Improve personalized product discovery with Qdrant’s Discovery API on a Streamlit web app
Introduction
In the rapidly growing e-commerce landscape, delivering personalized shopping experiences has become one of the key differentiators for success. In this article, we dive deep into the functionality of Qdrant’s new Discovery API, mainly focusing on context search, to unlock tailored product recommendations. To demonstrate this new approach, I’ll walk you through an implementation of a Streamlit App that I have developed, seamlessly integrating with Qdrant’s vector database.
Trust me, it’s fun! ✌️
Discovery API
Qdrant’s Discovery API introduces the concept of “context,” which is a powerful tool for splitting the vector space efficiently, where the context comprises positive-negative pairs, effectively dividing the space into sub-zones based on given user preferences. The search mechanism in this context gives priority to points that actually belong to the positive zones while avoiding the negative ones.
There are mainly 2 types of search:
Discovery Search: Utilizes target and context pairs to find points that are closest to the target but constrained by the provided context pair. This is ideal for combining multimodal, vector-constrained searches.
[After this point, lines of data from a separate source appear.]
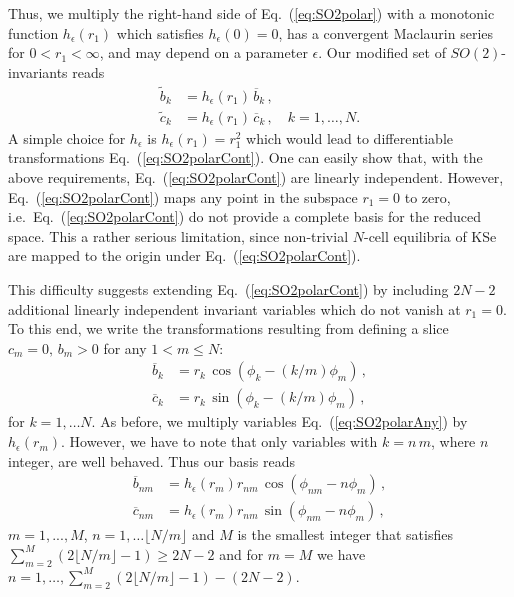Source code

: \documentclass[aip,cha,showpacs,reprint]{revtex4-1} %
\newcommand{\bseq}{\begin{subequations}}
\newcommand{\eseq}{\end{subequations}}
\newcommand{\refeq}  [1] {Eq.~(\ref{#1})}                   %
\newcommand{\ie}{{i.e.}}
\begin{document}
Thus, we multiply the right-hand side of \refeq{eq:SO2polar} with a monotonic function
$h_\epsilon(r_1)$ which satisfies $h_\epsilon(0)=0$,
has a convergent Maclaurin series for $0<r_1<\infty$,
and may depend on a parameter $\epsilon$.
Our modified set of $SO(2)$-invariants reads
\bseq\label{eq:SO2polarCont}
  \begin{align}
    \tilde{b}_k &=
		    h_\epsilon(r_1)\,\overline{b}_k\,, \label{eq:SO2polarCont1}\\
    \tilde{c}_k &=
		    h_\epsilon(r_1)\,\overline{c}_k\,, \quad k=1,\ldots,N.\label{eq:SO2polarCont2}
  \end{align}
\eseq
A simple choice for $h_\epsilon$ is
$h_\epsilon(r_1)=r_1^2$ which would lead to differentiable transformations \refeq{eq:SO2polarCont}.
One can easily show that, with the above requirements,
\refeq{eq:SO2polarCont} are linearly independent. However,
\refeq{eq:SO2polarCont} maps any point in the subspace $r_1=0$ to zero, \ie\
\refeq{eq:SO2polarCont} do not provide a complete basis for the reduced space.
This a rather serious limitation, since non-trivial $N$-cell equilibria of
KSe are mapped to the origin under \refeq{eq:SO2polarCont}.

This difficulty suggests extending \refeq{eq:SO2polarCont} by including $2N-2$ additional linearly
independent invariant variables which do not vanish at $r_1=0$. To this end, we write
the transformations resulting from defining a slice $c_m=0,\, b_m>0$ for any $1<m\leq N$:
\bseq\label{eq:SO2polarAny}
  \begin{align}
    \overline{b}_k &=
		    r_k\, \cos\left(\phi_k-\left(k/m\right)\phi_m\right)\,, \label{eq:SO2polarAny1}\\
    \overline{c}_k &=
		    r_k\, \sin\left(\phi_k-\left(k/m\right)\phi_m\right)\,,\label{eq:SO2polarAny2}
  \end{align}
\eseq
for $k=1,\ldots N$. As before, we multiply variables \refeq{eq:SO2polarAny} by $h_\epsilon(r_m)$.
However, we have to note that only variables with $k=n\,m$, where $n$ integer, are well behaved.
Thus our basis reads
\bseq\label{eq:SO2polarExt}
\begin{align}
  \overline{b}_{nm} &=
		  h_\epsilon(r_m)r_{nm}\, \cos\left(\phi_{nm}-n\phi_m\right)\,, \label{eq:SO2polarAny1}\\
  \overline{c}_{nm} &=
		  h_\epsilon(r_m)r_{nm}\, \sin\left(\phi_{nm}-n\phi_m\right)\,,\label{eq:SO2polarAny2}
\end{align}
\eseq
$m=1,...,M$, $n=1,\ldots\lfloor N/m\rfloor$ and $M$ is the smallest integer that
satisfies $\sum_{m=2}^M(2\lfloor N/m\rfloor-1)\geq2N-2$ and for
$m=M$ we have $n=1,\ldots,\sum_{m=2}^M(2\lfloor N/m\rfloor-1)-(2N-2)$.
\end{document}
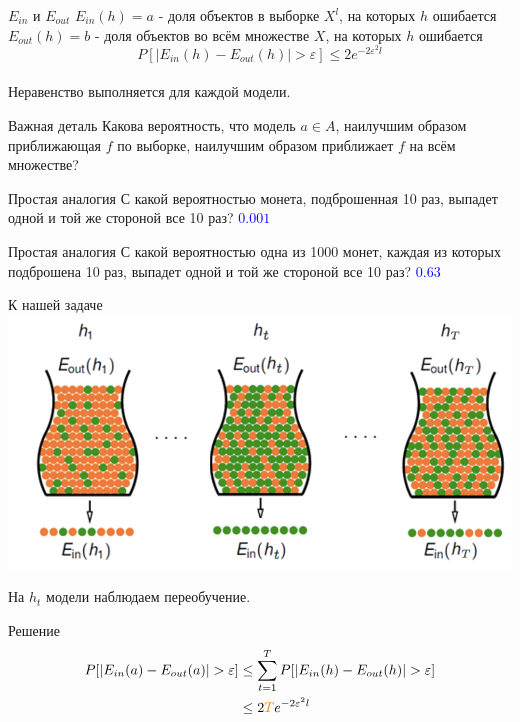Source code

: \documentclass[10pt]{beamer}
\begin{document}
\begin{frame}{$E_{in}$ и $E_{out}$}
  $E_{in}(h) = a$ - доля объектов в выборке $X^l$, на которых $h$ ошибается\\
  $E_{out}(h) = b$ - доля объектов во всём множестве $X$, на которых $h$ ошибается\\
  \bigbreak
  $$P[\vert E_{in}(h) - E_{out}(h) \vert > \varepsilon ] \leq 2 e^{-2 \varepsilon^2 l} $$\\
  \bigbreak
  Неравенство выполняется для каждой модели.
\end{frame}

\begin{frame}{Важная деталь}
  \centering
  Какова вероятность, что модель $a \in A$, наилучшим образом приближающая $f$ по выборке, наилучшим образом приближает $f$ на всём множестве?
\end{frame}

\begin{frame}{Простая аналогия}
  \centering
  С какой вероятностью монета, подброшенная 10 раз, выпадет одной и той же стороной все 10 раз?
  \pause
  \bigbreak
  \textcolor{blue}{$0.001$}
\end{frame}

\begin{frame}{Простая аналогия}
  \centering
  С какой вероятностью одна из 1000 монет, каждая из которых подброшена 10 раз, выпадет одной и той же стороной все 10 раз?
  \pause
  \bigbreak
  \textcolor{blue}{$0.63$}
\end{frame}

\begin{frame} {К нашей задаче}
  \includegraphics[width=\textwidth, keepaspectratio]{images/bins}
  
  На $h_t$ модели наблюдаем переобучение.
\end{frame}

\begin{frame} {Решение}
  \begin{align*}
    P[\vert E_{in}(a) - E_{out}(a) \vert > \varepsilon ] &\leq \sum\limits_{t=1}^T P[\vert E_{in}(h) - E_{out}(h) \vert > \varepsilon ] \\
    & \leq 2\textcolor{orange}{T} e^{-2 \varepsilon^2 l} 
  \end{align*}
\end{frame}
\end{document}
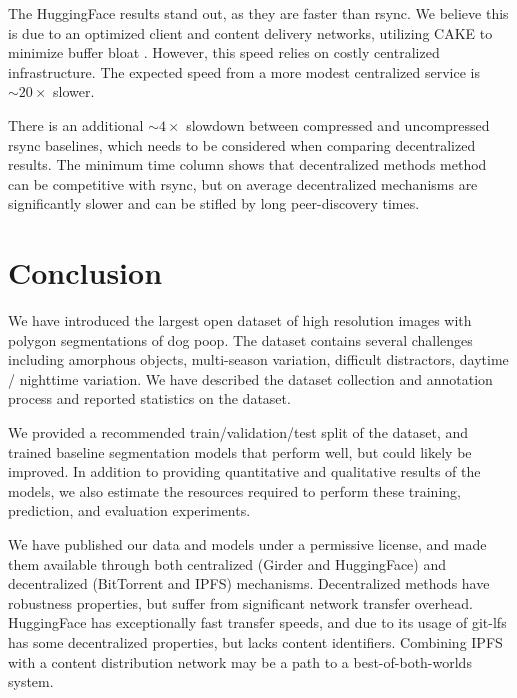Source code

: \documentclass{article}
\begin{document}


The HuggingFace results stand out, as they are faster than rsync.
We believe this is due to an optimized client and content delivery networks, utilizing CAKE
  \cite{hoiland2018piece} to minimize buffer bloat \cite{gettys2012bufferbloat}.
However, this speed relies on costly centralized infrastructure.
The expected speed from a more modest centralized service is $\sim\!20\times$ slower.

There is an additional $\sim\!4\times$  slowdown between compressed and uncompressed rsync baselines, which needs to be
  considered when comparing decentralized results.
The minimum time column shows that decentralized methods method can be competitive with rsync, but on
  average decentralized mechanisms are significantly slower and can be stifled by long peer-discovery times.
  
\section{Conclusion}

We have introduced the largest open dataset of high resolution images with polygon
  segmentations of dog poop.
The dataset contains several challenges including amorphous objects, multi-season variation, difficult
  distractors, daytime / nighttime variation.
We have described the dataset collection and annotation process and reported statistics on the dataset.

We provided a recommended train/validation/test split of the dataset, and trained baseline segmentation
  models that perform well, but could likely be improved.
In addition to providing quantitative and qualitative results of the models, we also estimate the resources
  required to perform these training, prediction, and evaluation experiments.

We have published our data and models under a permissive license, and made them available through both
  centralized (Girder and HuggingFace) and decentralized (BitTorrent and IPFS) mechanisms.
Decentralized methods have robustness properties, but suffer from significant network transfer overhead.
HuggingFace has exceptionally fast transfer speeds, and due to its usage of git-lfs has some decentralized
  properties, but lacks content identifiers.
Combining IPFS with a content distribution network may be a path to a best-of-both-worlds system.
\end{document}
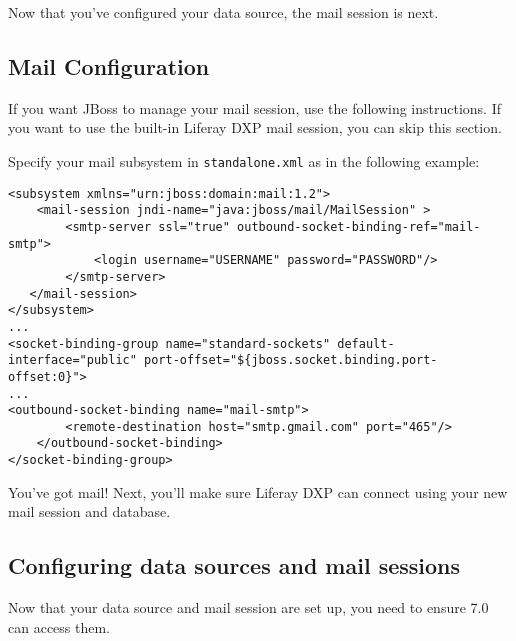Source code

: Now that you've configured your data source, the mail session is next.

\subsection{Mail Configuration}\label{mail-configuration-1}

If you want JBoss to manage your mail session, use the following
instructions. If you want to use the built-in Liferay DXP mail session,
you can skip this section.

Specify your mail subsystem in \texttt{standalone.xml} as in the
following example:

\begin{verbatim}
<subsystem xmlns="urn:jboss:domain:mail:1.2">
    <mail-session jndi-name="java:jboss/mail/MailSession" >
        <smtp-server ssl="true" outbound-socket-binding-ref="mail-smtp">
            <login username="USERNAME" password="PASSWORD"/>
        </smtp-server>
   </mail-session>
</subsystem>
...
<socket-binding-group name="standard-sockets" default-interface="public" port-offset="${jboss.socket.binding.port-offset:0}">
...
<outbound-socket-binding name="mail-smtp">
        <remote-destination host="smtp.gmail.com" port="465"/>
    </outbound-socket-binding>
</socket-binding-group>
\end{verbatim}

You've got mail! Next, you'll make sure Liferay DXP can connect using
your new mail session and database.

\subsection{Configuring data sources and mail
sessions}\label{configuring-data-sources-and-mail-sessions-1}

Now that your data source and mail session are set up, you need to
ensure 7.0 can access them.

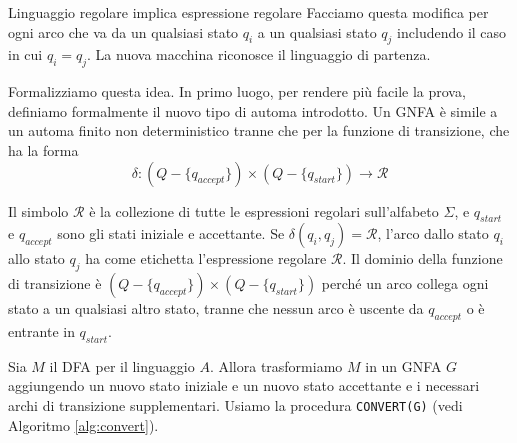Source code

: \begin{Lemma}{Linguaggio regolare implica espressione regolare}{}
Facciamo questa modifica per ogni arco che va da un qualsiasi stato $q_{i}$ a un qualsiasi stato $q_{j}$ includendo il caso in cui $q_{i} = q_{j}$. La nuova macchina riconosce il linguaggio di partenza.

\begin{demonstration}
Formalizziamo questa idea. In primo luogo, per rendere più facile la prova, definiamo formalmente il nuovo tipo di automa introdotto. Un GNFA è simile a un automa finito non deterministico tranne che per la funzione di transizione, che ha la forma
\begin{equation*}
    \delta: (Q-\{q_{accept}\}) \times (Q-\{q_{start}\})\longrightarrow \mathcal{R}
\end{equation*}

Il simbolo $\mathcal{R}$ è la collezione di tutte le espressioni regolari sull'alfabeto $\Sigma$, e $q_{start}$ e $q_{accept}$ sono gli stati iniziale e accettante. Se $\delta (q_i, q_j) = \mathcal{R}$, l'arco dallo stato $q_i$ allo stato $q_j$ ha come etichetta l'espressione regolare $\mathcal{R}$. Il dominio della funzione di transizione è $(Q-\{q_{accept}\}) \times (Q-\{q_{start}\})$ perché un arco collega ogni stato a un qualsiasi altro stato, tranne che nessun arco è uscente da $q_{accept}$ o è entrante in $q_{start}$.

Sia $M$ il DFA per il linguaggio $A$. Allora trasformiamo $M$ in un GNFA $G$ aggiungendo un nuovo stato iniziale e un nuovo stato accettante e i necessari archi di transizione supplementari. Usiamo la procedura \texttt{CONVERT(G)} (vedi Algoritmo \ref{alg:convert}).
\end{demonstration}
\end{Lemma}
Context Search: Uses only the context pairs to identify points residing in the best zone possible while minimizing loss. Particularly effective when a target is absent, guiding the search based on areas with fewer negative examples.
Flexibility
Arrangement of the positive and negative examples in context pairs is quite flexible, offering the freedom to experiment with different permutation techniques based on the model and data. The speed of search is linearly related to the number of examples, providing efficiency in exploring vast datasets.
Let’s Get to Work…
Environment Setup
- Start the local Docker application on your system and pull the latest Qdrant client container from Docker Hub. Then run the container on port
6333
.
NOTE: If you are running on Windows, kindly replace $(pwd) with your local path.
docker pull qdrant/qdrant
docker run -p 6333:6333 -p 6334:6334 \
-v $(pwd)/qdrant_storage:/qdrant/storage:z \
qdrant/qdrant
You can also access a beautiful Qdrant server dashboard through
localhost:6333/dashboard
, where you can browse through and interact with your data.I always prefer to create a Conda environment for most of my projects. It helps me differentiate between projects well and manage various environments easily. conda create -n qdrant
conda create -n qdrant -y
- Install the necessary dependencies for the project.
pip install qdrant-client sentence-transformers tqdm datasets streamlit
Populating Vector Data Collection
For populating the vector database, we create an “e-shopping” vector data-collection that hosts the vectorized form of our dataset cloned from Hugging Face hub through the datasets library.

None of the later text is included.